Whether body modification needs licensing and training is another argument – McCarthy is not a surgeon, and there probably should be some rules around who is qualified to carry out these sort of procedures. That there aren’t is hardly his fault, though, and by all accounts, he carried out his work with skill and in a hygienic way. No one needed further medical treatment as a result.

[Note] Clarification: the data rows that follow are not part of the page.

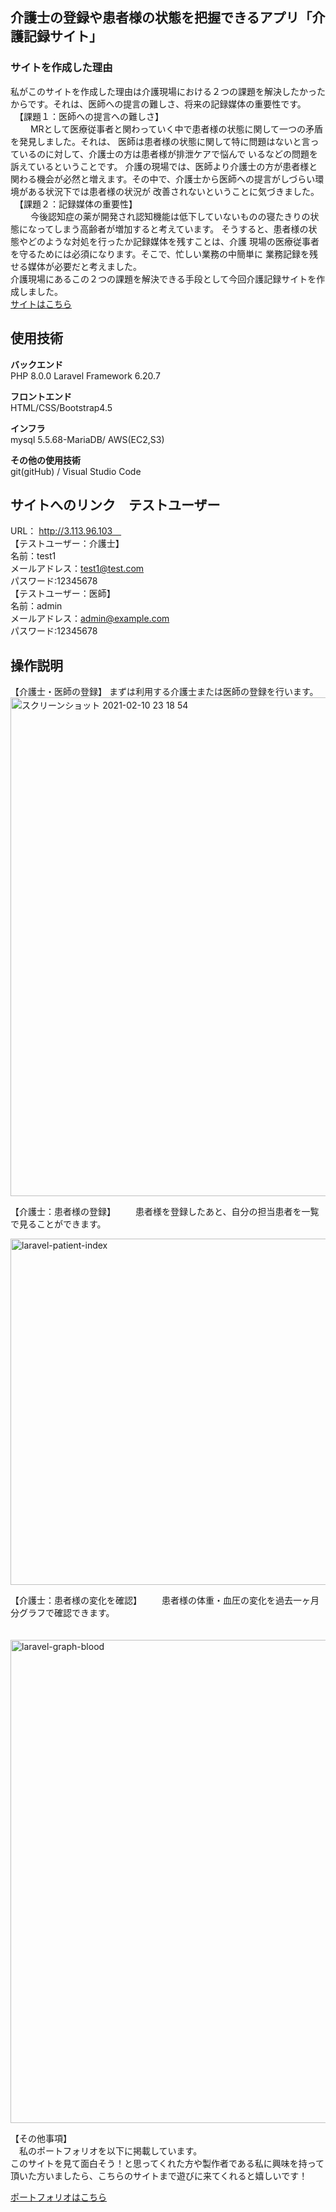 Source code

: 

## 介護士の登録や患者様の状態を把握できるアプリ「介護記録サイト」
### サイトを作成した理由<br>
私がこのサイトを作成した理由は介護現場における２つの課題を解決したかったからです。それは、医師への提言の難しさ、将来の記録媒体の重要性です。<br>
　【課題１：医師への提言への難しさ】<br>
　　 MRとして医療従事者と関わっていく中で患者様の状態に関して一つの矛盾を発見しました。それは、 医師は患者様の状態に関して特に問題はないと言っているのに対して、介護士の方は患者様が排泄ケアで悩んで    いるなどの問題を訴えているということです。 介護の現場では、医師より介護士の方が患者様と関わる機会が必然と増えます。その中で、介護士から医師への提言がしづらい環境がある状況下では患者様の状況が      改善されないということに気づきました。<br>
　【課題２：記録媒体の重要性】<br>
　　 今後認知症の薬が開発され認知機能は低下していないものの寝たきりの状態になってしまう高齢者が増加すると考えています。 そうすると、患者様の状態やどのような対処を行ったか記録媒体を残すことは、介護    現場の医療従事者を守るためには必須になります。そこで、忙しい業務の中簡単に 業務記録を残せる媒体が必要だと考えました。<br>
   介護現場にあるこの２つの課題を解決できる手段として今回介護記録サイトを作成しました。<br>
<a href="http://3.113.96.103" alt="">サイトはこちら</a>

## 使用技術
**バックエンド**<br>
PHP 8.0.0
Laravel Framework 6.20.7<br>

**フロントエンド**<br>
HTML/CSS/Bootstrap4.5<br>

**インフラ**<br>
mysql 5.5.68-MariaDB/ AWS(EC2,S3)<br>

**その他の使用技術**<br>
 git(gitHub) / Visual Studio Code 

## サイトへのリンク　テストユーザー<br>
URL： http://3.113.96.103　<br>
【テストユーザー：介護士】          <br>
名前：test1             <br>
メールアドレス：test1@test.com <br>
パスワード:12345678　　　　　<br>
【テストユーザー：医師】          <br>
名前：admin             <br>
メールアドレス：admin@example.com <br>
パスワード:12345678

## 操作説明
【介護士・医師の登録】
 まずは利用する介護士または医師の登録を行います。<br>
<img width="798" alt="スクリーンショット 2021-02-10 23 18 54" src="https://user-images.githubusercontent.com/76683891/107521865-65dc5f00-6bf6-11eb-8c44-cdd405b9a9df.png">




【介護士：患者様の登録】
　　患者様を登録したあと、自分の担当患者を一覧で見ることができます。<br>

   <img width="554" alt="laravel-patient-index" src="https://user-images.githubusercontent.com/76683891/107608748-25c1be80-6c80-11eb-985f-6e4be6ab8977.png">


【介護士：患者様の変化を確認】
　　患者様の体重・血圧の変化を過去一ヶ月分グラフで確認できます。<br>


　<img width="773" alt="laravel-graph-blood" src="https://user-images.githubusercontent.com/76683891/107608794-51dd3f80-6c80-11eb-9856-f13f85caf438.png">
 
 
【その他事項】<br>
　私のポートフォリオを以下に掲載しています。<br>
 このサイトを見て面白そう！と思ってくれた方や製作者である私に興味を持って頂いた方いましたら、こちらのサイトまで遊びに来てくれると嬉しいです！<br>
 <a href="http://www.ayanaportfolio.com"><p>ポートフォリオはこちら</p>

The real question should be why the powers that be should have any say in what we do to our own bodies. Personal autonomy should be the most basic of human rights, and consenting adults should be able to make their own decisions, no matter how weird everyone else thinks it is. If McCarthy can be convicted for his work, why not someone who carries out extreme piercing, or someone who does a full-face tattoo for a customer? Where is the line of ‘harm’ to be drawn?

McCarthy is due to be sentenced on March 21st, and could face imprisonment. This should outrage anyone who has ever chosen to change the way they look.

UPDATE: McCarthy has been jailed for a staggering three years and four months, a longer sentence than many a person committing a violent assault on a stranger receives. Judge Amjad Nawaz stated that there was a “clear public interest” in imprisoning him, though quite what that is I don’t know. He also made it clear that the sentence was designed to serve as a deterrent to anyone else who might be foolish enough to believe that people should be free to do with their bodies what they wish.